> _Exercise details_: Could you copy out all of the entries exactly?

*** Data shown Section Begins ***

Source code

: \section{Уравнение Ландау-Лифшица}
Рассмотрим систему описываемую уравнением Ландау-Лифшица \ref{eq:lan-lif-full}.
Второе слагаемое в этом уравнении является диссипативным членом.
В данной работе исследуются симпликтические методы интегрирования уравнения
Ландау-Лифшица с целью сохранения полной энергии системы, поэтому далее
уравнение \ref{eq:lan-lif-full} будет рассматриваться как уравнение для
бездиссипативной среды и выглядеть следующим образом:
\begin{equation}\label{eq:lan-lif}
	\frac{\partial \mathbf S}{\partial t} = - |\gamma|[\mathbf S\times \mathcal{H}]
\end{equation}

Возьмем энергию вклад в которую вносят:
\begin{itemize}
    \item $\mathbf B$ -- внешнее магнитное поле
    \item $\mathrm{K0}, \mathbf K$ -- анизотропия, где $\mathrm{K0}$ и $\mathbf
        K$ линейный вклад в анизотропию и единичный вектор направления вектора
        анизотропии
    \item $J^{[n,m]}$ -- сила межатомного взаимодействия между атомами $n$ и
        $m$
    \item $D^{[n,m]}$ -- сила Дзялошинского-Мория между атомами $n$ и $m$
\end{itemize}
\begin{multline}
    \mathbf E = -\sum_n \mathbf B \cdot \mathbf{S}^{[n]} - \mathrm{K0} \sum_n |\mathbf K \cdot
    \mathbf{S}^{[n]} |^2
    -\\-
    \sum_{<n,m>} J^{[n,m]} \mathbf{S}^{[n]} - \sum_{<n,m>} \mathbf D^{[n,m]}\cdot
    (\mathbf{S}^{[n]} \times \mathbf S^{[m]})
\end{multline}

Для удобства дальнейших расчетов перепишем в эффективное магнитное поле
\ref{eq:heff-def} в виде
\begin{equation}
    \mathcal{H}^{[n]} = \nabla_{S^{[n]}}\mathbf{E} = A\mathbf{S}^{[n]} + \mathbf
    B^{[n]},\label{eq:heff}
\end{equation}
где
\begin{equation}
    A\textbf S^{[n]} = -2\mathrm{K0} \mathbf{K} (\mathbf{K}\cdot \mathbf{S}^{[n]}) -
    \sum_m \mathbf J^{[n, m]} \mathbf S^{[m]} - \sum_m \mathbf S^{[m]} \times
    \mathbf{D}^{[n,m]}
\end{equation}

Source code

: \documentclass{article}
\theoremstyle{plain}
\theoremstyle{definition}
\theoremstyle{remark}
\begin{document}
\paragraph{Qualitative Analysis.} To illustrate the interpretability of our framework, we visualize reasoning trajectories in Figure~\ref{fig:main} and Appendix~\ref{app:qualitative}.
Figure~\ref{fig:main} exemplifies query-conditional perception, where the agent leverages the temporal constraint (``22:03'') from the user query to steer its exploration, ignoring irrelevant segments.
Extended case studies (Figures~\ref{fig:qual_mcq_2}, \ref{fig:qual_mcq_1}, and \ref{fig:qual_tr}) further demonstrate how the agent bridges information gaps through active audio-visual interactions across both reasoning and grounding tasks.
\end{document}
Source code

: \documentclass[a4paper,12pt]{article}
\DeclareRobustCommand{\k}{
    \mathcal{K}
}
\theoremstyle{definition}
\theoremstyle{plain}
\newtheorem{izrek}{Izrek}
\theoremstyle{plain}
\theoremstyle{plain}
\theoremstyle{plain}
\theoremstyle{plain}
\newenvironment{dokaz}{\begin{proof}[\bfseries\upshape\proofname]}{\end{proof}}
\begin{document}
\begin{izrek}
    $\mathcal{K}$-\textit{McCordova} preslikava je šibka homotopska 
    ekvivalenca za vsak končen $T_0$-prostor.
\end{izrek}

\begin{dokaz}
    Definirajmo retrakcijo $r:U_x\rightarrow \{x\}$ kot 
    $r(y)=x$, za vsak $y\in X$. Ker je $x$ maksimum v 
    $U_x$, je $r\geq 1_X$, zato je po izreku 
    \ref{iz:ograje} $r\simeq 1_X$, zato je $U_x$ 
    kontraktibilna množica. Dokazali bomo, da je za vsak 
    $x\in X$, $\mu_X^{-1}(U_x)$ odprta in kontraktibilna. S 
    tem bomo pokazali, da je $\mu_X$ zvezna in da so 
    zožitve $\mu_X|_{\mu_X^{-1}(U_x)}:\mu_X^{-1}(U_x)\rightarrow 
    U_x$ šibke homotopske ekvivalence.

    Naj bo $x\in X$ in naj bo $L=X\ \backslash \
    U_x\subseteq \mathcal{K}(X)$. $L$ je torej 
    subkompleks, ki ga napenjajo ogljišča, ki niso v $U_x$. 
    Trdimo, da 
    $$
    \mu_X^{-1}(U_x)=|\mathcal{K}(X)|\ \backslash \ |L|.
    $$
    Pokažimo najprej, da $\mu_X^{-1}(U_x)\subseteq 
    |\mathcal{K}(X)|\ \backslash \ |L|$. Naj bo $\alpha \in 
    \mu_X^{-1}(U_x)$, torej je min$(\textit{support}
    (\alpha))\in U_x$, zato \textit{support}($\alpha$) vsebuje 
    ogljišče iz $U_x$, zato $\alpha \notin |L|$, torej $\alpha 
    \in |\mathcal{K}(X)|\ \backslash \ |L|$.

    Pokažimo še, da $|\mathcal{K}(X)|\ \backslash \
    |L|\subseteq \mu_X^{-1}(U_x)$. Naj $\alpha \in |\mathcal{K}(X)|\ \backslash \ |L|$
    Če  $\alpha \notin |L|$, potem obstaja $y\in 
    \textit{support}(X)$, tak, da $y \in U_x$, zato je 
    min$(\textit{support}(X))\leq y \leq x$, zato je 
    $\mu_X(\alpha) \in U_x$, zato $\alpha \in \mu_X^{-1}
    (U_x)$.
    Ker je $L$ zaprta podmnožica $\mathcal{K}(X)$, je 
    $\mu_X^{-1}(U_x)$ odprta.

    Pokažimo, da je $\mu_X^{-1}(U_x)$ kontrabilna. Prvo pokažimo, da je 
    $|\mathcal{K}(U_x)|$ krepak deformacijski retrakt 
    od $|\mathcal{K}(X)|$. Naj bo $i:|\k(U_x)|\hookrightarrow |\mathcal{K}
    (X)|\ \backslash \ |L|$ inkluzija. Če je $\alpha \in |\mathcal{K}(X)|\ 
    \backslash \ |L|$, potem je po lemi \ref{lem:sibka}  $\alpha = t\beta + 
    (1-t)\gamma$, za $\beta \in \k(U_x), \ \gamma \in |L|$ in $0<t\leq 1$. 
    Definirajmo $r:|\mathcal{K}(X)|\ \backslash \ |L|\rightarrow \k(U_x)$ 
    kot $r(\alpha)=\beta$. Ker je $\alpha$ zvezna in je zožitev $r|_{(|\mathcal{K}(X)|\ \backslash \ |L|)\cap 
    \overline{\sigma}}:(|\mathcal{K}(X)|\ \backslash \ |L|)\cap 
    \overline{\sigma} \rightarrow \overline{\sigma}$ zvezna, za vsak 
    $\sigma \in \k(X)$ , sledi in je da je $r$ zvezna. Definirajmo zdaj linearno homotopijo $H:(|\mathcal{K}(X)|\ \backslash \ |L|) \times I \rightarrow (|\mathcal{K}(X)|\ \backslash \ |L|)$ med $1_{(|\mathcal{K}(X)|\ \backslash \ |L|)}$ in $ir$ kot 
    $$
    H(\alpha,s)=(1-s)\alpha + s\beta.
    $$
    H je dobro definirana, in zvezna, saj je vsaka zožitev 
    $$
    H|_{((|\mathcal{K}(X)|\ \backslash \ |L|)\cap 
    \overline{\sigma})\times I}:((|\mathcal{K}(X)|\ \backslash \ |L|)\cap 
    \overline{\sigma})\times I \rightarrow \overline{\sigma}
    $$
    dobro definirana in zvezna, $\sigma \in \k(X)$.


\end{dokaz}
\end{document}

*** Data shown Section Ends ***

> _Response to the task_:
Source code

: \section{Уравнение Ландау-Лифшица}
Рассмотрим систему описываемую уравнением Ландау-Лифшица \ref{eq:lan-lif-full}.
Второе слагаемое в этом уравнении является диссипативным членом.
В данной работе исследуются симпликтические методы интегрирования уравнения
Ландау-Лифшица с целью сохранения полной энергии системы, поэтому далее
уравнение \ref{eq:lan-lif-full} будет рассматриваться как уравнение для
бездиссипативной среды и выглядеть следующим образом:
\begin{equation}\label{eq:lan-lif}
	\frac{\partial \mathbf S}{\partial t} = - |\gamma|[\mathbf S\times \mathcal{H}]
\end{equation}

Возьмем энергию вклад в которую вносят:
\begin{itemize}
    \item $\mathbf B$ -- внешнее магнитное поле
    \item $\mathrm{K0}, \mathbf K$ -- анизотропия, где $\mathrm{K0}$ и $\mathbf
        K$ линейный вклад в анизотропию и единичный вектор направления вектора
        анизотропии
    \item $J^{[n,m]}$ -- сила межатомного взаимодействия между атомами $n$ и
        $m$
    \item $D^{[n,m]}$ -- сила Дзялошинского-Мория между атомами $n$ и $m$
\end{itemize}
\begin{multline}
    \mathbf E = -\sum_n \mathbf B \cdot \mathbf{S}^{[n]} - \mathrm{K0} \sum_n |\mathbf K \cdot
    \mathbf{S}^{[n]} |^2
    -\\-
    \sum_{<n,m>} J^{[n,m]} \mathbf{S}^{[n]} - \sum_{<n,m>} \mathbf D^{[n,m]}\cdot
    (\mathbf{S}^{[n]} \times \mathbf S^{[m]})
\end{multline}

Для удобства дальнейших расчетов перепишем в эффективное магнитное поле
\ref{eq:heff-def} в виде
\begin{equation}
    \mathcal{H}^{[n]} = \nabla_{S^{[n]}}\mathbf{E} = A\mathbf{S}^{[n]} + \mathbf
    B^{[n]},\label{eq:heff}
\end{equation}
где
\begin{equation}
    A\textbf S^{[n]} = -2\mathrm{K0} \mathbf{K} (\mathbf{K}\cdot \mathbf{S}^{[n]}) -
    \sum_m \mathbf J^{[n, m]} \mathbf S^{[m]} - \sum_m \mathbf S^{[m]} \times
    \mathbf{D}^{[n,m]}
\end{equation}

Source code

: \documentclass{article}
\theoremstyle{plain}
\theoremstyle{definition}
\theoremstyle{remark}
\begin{document}
\paragraph{Qualitative Analysis.} To illustrate the interpretability of our framework, we visualize reasoning trajectories in Figure~\ref{fig:main} and Appendix~\ref{app:qualitative}.
Figure~\ref{fig:main} exemplifies query-conditional perception, where the agent leverages the temporal constraint (``22:03'') from the user query to steer its exploration, ignoring irrelevant segments.
Extended case studies (Figures~\ref{fig:qual_mcq_2}, \ref{fig:qual_mcq_1}, and \ref{fig:qual_tr}) further demonstrate how the agent bridges information gaps through active audio-visual interactions across both reasoning and grounding tasks.
\end{document}
Source code

: \documentclass[a4paper,12pt]{article}
\DeclareRobustCommand{\k}{
    \mathcal{K}
}
\theoremstyle{definition}
\theoremstyle{plain}
\newtheorem{izrek}{Izrek}
\theoremstyle{plain}
\theoremstyle{plain}
\theoremstyle{plain}
\theoremstyle{plain}
\newenvironment{dokaz}{\begin{proof}[\bfseries\upshape\proofname]}{\end{proof}}
\begin{document}
\begin{izrek}
    $\mathcal{K}$-\textit{McCordova} preslikava je šibka homotopska 
    ekvivalenca za vsak končen $T_0$-prostor.
\end{izrek}

\begin{dokaz}
    Definirajmo retrakcijo $r:U_x\rightarrow \{x\}$ kot 
    $r(y)=x$, za vsak $y\in X$. Ker je $x$ maksimum v 
    $U_x$, je $r\geq 1_X$, zato je po izreku 
    \ref{iz:ograje} $r\simeq 1_X$, zato je $U_x$ 
    kontraktibilna množica. Dokazali bomo, da je za vsak 
    $x\in X$, $\mu_X^{-1}(U_x)$ odprta in kontraktibilna. S 
    tem bomo pokazali, da je $\mu_X$ zvezna in da so 
    zožitve $\mu_X|_{\mu_X^{-1}(U_x)}:\mu_X^{-1}(U_x)\rightarrow 
    U_x$ šibke homotopske ekvivalence.

    Naj bo $x\in X$ in naj bo $L=X\ \backslash \
    U_x\subseteq \mathcal{K}(X)$. $L$ je torej 
    subkompleks, ki ga napenjajo ogljišča, ki niso v $U_x$. 
    Trdimo, da 
    $$
    \mu_X^{-1}(U_x)=|\mathcal{K}(X)|\ \backslash \ |L|.
    $$
    Pokažimo najprej, da $\mu_X^{-1}(U_x)\subseteq 
    |\mathcal{K}(X)|\ \backslash \ |L|$. Naj bo $\alpha \in 
    \mu_X^{-1}(U_x)$, torej je min$(\textit{support}
    (\alpha))\in U_x$, zato \textit{support}($\alpha$) vsebuje 
    ogljišče iz $U_x$, zato $\alpha \notin |L|$, torej $\alpha 
    \in |\mathcal{K}(X)|\ \backslash \ |L|$.

    Pokažimo še, da $|\mathcal{K}(X)|\ \backslash \
    |L|\subseteq \mu_X^{-1}(U_x)$. Naj $\alpha \in |\mathcal{K}(X)|\ \backslash \ |L|$
    Če  $\alpha \notin |L|$, potem obstaja $y\in 
    \textit{support}(X)$, tak, da $y \in U_x$, zato je 
    min$(\textit{support}(X))\leq y \leq x$, zato je 
    $\mu_X(\alpha) \in U_x$, zato $\alpha \in \mu_X^{-1}
    (U_x)$.
    Ker je $L$ zaprta podmnožica $\mathcal{K}(X)$, je 
    $\mu_X^{-1}(U_x)$ odprta.

    Pokažimo, da je $\mu_X^{-1}(U_x)$ kontrabilna. Prvo pokažimo, da je 
    $|\mathcal{K}(U_x)|$ krepak deformacijski retrakt 
    od $|\mathcal{K}(X)|$. Naj bo $i:|\k(U_x)|\hookrightarrow |\mathcal{K}
    (X)|\ \backslash \ |L|$ inkluzija. Če je $\alpha \in |\mathcal{K}(X)|\ 
    \backslash \ |L|$, potem je po lemi \ref{lem:sibka}  $\alpha = t\beta + 
    (1-t)\gamma$, za $\beta \in \k(U_x), \ \gamma \in |L|$ in $0<t\leq 1$. 
    Definirajmo $r:|\mathcal{K}(X)|\ \backslash \ |L|\rightarrow \k(U_x)$ 
    kot $r(\alpha)=\beta$. Ker je $\alpha$ zvezna in je zožitev $r|_{(|\mathcal{K}(X)|\ \backslash \ |L|)\cap 
    \overline{\sigma}}:(|\mathcal{K}(X)|\ \backslash \ |L|)\cap 
    \overline{\sigma} \rightarrow \overline{\sigma}$ zvezna, za vsak 
    $\sigma \in \k(X)$ , sledi in je da je $r$ zvezna. Definirajmo zdaj linearno homotopijo $H:(|\mathcal{K}(X)|\ \backslash \ |L|) \times I \rightarrow (|\mathcal{K}(X)|\ \backslash \ |L|)$ med $1_{(|\mathcal{K}(X)|\ \backslash \ |L|)}$ in $ir$ kot 
    $$
    H(\alpha,s)=(1-s)\alpha + s\beta.
    $$
    H je dobro definirana, in zvezna, saj je vsaka zožitev 
    $$
    H|_{((|\mathcal{K}(X)|\ \backslash \ |L|)\cap 
    \overline{\sigma})\times I}:((|\mathcal{K}(X)|\ \backslash \ |L|)\cap 
    \overline{\sigma})\times I \rightarrow \overline{\sigma}
    $$
    dobro definirana in zvezna, $\sigma \in \k(X)$.


\end{dokaz}
\end{document}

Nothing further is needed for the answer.